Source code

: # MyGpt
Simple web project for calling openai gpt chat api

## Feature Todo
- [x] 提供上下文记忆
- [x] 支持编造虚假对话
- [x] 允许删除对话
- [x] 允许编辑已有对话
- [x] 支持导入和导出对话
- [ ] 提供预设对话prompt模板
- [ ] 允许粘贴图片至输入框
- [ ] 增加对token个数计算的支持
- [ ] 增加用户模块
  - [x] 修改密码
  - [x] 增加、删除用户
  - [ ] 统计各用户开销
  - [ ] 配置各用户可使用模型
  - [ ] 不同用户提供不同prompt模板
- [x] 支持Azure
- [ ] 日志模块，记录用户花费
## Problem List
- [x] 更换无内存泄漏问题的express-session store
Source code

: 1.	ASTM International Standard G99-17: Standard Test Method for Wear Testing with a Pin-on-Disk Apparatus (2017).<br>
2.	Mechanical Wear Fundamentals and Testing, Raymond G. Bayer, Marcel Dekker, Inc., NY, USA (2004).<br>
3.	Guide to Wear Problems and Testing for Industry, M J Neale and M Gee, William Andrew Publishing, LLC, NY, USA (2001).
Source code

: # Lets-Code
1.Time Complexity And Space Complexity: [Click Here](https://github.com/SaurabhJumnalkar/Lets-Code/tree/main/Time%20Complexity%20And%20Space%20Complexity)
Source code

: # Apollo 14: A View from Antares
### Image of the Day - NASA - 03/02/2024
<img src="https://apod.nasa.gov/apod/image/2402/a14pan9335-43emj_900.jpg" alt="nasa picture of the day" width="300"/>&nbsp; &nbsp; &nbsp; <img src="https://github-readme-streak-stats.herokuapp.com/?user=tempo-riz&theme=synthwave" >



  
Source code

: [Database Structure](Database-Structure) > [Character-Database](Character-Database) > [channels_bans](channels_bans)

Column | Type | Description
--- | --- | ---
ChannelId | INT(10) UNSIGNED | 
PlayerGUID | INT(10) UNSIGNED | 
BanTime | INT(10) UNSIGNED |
:::
• [Exercise] Look over the records above, and wherever a line contains the string "github", copy that line.

• [Answer below]
1.Time Complexity And Space Complexity: [Click Here](https://github.com/SaurabhJumnalkar/Lets-Code/tree/main/Time%20Complexity%20And%20Space%20Complexity)
<img src="https://apod.nasa.gov/apod/image/2402/a14pan9335-43emj_900.jpg" alt="nasa picture of the day" width="300"/>&nbsp; &nbsp; &nbsp; <img src="https://github-readme-streak-stats.herokuapp.com/?user=tempo-riz&theme=synthwave" >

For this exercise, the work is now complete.